La quatrième ville est Baume-les-Dames. Cette ville, qui est sur la frontière de Suisse, à quelques lieues de Bâle, ne mérite mon ressouvenir que par rapport à ses beaux sites qu’arrose le Doubs, et par une terrible pluie qui me perça jusqu’aux os, ne me laissant pas une pièce de sèche pour me changer.
La cinquième ville est Belfort, place forte, mais peu conséquente.
La sixième, Colmar, fait un grand commerce de grains de houblon, dont on fait d’excellentes bières.
La septième, Schelestadt, petite ville, mais très forte par les eaux qui l’entourent.
La huitième, Strasbourg, capitale de la ci-devant province d’Alsace, à 115 lieues de Paris, est une grande ville peuplée et fort marchande ; elle n’est éloignée du Rhin que d’un quart de lieue ; elle est à la France depuis 1681. La citadelle et plusieurs autres forts la rendent presque imprenable.

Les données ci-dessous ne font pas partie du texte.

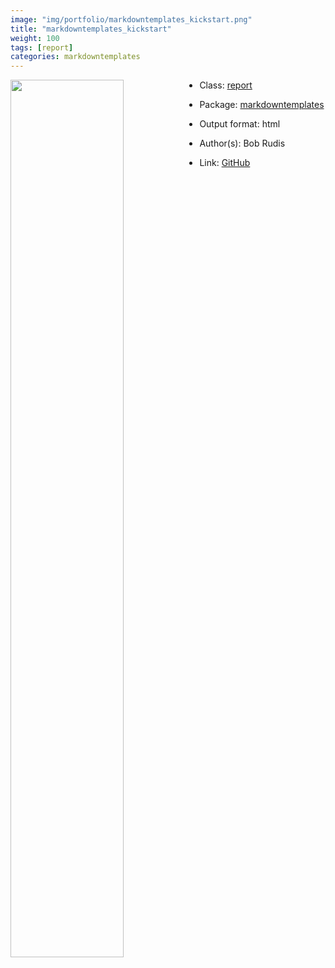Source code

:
 ```yaml
---
image: "img/portfolio/markdowntemplates_kickstart.png"
title: "markdowntemplates_kickstart"
weight: 100
tags: [report]
categories: markdowntemplates
---
```




<!--more-->

<p><a href="../../img/portfolio/markdowntemplates_kickstart.png"><img class = "jf-image-shadow" src="../../img/portfolio/markdowntemplates_kickstart.png" style="display: block; margin: auto;" width="60%"  align="left"></a></p>

- Class: [report](../../tags/report)
- Package: [markdowntemplates](markdowntemplates)
- Output format: html

- Author(s): Bob Rudis
- Link: [GitHub](https://github.com/hrbrmstr/markdowntemplates)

Le clocher de la cathédrale est parfaitement beau : c’est une tour haute de 574 pieds, avec 700 marches.
Son horloge a passé pour un ouvrage incomparable par la quantité de ses machines qui font mouvoir tous les cieux qui y sont représentés, et tournent divers cadrans qui marquent les heures du jour, les phases de la lune et le cours des 709 autres planètes. C’est dans une des églises des Luthériens qu’est le superbe mausolée du maréchal de Saxe.

La neuvième est Landau, place très forte et de première ligne ; elle soutint en 1792 et 93 un siège de onze mois contre les Prussiens et les Autrichiens, au nombre de soixante mille hommes, et fut débloquée par l’armée française. Son arsenal sauta quelque temps après. Elle vit mon éducation militaire ; c’est sur sa place d’armes que j’appris l’art de la guerre, autant qu’un soldat en peut apprendre, et nous en partîmes le 20 vendémiaire l’an XII (13 octobre 1803), pour aller à Strasbourg. C’est en cette ville que j’appris à repousser tout ce que la nature a de dur, le froid et la fatigue d’un service rigoureux et pénible. Deux mois s’écoulèrent pendant lesquels je montai vingt-sept gardes, et en partîmes le 18 frimaire (13 décembre 1803) pour Landau, pour former le bataillon d’élite.
Le 18 frimaire, à Haguenau, séjour : le 20, à Wissembourg ; le 21, à Landau.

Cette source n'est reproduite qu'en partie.